YOUR TASK
Once you reach the line that contains "local LAN, the", retype it and every line after it exactly, ending with the last line of the entries.

******

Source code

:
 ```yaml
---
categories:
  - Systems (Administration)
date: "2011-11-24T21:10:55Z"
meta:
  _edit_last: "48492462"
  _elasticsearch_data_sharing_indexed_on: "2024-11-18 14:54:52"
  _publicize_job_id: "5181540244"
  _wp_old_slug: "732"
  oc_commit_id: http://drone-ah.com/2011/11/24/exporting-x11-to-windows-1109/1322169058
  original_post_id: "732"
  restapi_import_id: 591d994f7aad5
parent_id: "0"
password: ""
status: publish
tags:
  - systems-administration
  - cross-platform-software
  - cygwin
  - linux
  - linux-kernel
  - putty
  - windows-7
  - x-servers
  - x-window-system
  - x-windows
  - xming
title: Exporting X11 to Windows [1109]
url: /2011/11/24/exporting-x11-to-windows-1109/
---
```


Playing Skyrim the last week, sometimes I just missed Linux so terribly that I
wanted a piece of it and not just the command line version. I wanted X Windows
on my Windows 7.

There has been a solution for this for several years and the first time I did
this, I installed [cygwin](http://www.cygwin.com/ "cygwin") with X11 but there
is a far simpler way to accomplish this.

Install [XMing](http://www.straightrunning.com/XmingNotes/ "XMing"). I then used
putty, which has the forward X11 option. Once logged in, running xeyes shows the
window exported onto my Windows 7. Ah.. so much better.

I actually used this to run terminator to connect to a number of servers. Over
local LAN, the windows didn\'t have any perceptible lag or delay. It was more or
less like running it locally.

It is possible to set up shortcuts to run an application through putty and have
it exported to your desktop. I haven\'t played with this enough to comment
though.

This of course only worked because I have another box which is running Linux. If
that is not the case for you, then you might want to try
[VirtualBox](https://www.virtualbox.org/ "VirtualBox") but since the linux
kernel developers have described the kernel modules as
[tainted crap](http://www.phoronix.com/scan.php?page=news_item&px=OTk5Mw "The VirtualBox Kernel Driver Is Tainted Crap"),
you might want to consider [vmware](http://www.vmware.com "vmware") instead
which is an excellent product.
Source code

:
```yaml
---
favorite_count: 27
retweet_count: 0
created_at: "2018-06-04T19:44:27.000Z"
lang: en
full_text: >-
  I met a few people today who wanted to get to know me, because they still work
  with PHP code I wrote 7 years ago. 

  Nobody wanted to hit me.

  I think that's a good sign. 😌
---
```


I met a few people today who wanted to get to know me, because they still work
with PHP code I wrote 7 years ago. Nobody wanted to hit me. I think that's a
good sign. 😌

******

RESPONSE
local LAN, the windows didn\'t have any perceptible lag or delay. It was more or
less like running it locally.

It is possible to set up shortcuts to run an application through putty and have
it exported to your desktop. I haven\'t played with this enough to comment
though.

This of course only worked because I have another box which is running Linux. If
that is not the case for you, then you might want to try
[VirtualBox](https://www.virtualbox.org/ "VirtualBox") but since the linux
kernel developers have described the kernel modules as
[tainted crap](http://www.phoronix.com/scan.php?page=news_item&px=OTk5Mw "The VirtualBox Kernel Driver Is Tainted Crap"),
you might want to consider [vmware](http://www.vmware.com "vmware") instead
which is an excellent product.
Source code

:
```yaml
---
favorite_count: 27
retweet_count: 0
created_at: "2018-06-04T19:44:27.000Z"
lang: en
full_text: >-
  I met a few people today who wanted to get to know me, because they still work
  with PHP code I wrote 7 years ago. 

  Nobody wanted to hit me.

  I think that's a good sign. 😌
---
```


I met a few people today who wanted to get to know me, because they still work
with PHP code I wrote 7 years ago. Nobody wanted to hit me. I think that's a
good sign. 😌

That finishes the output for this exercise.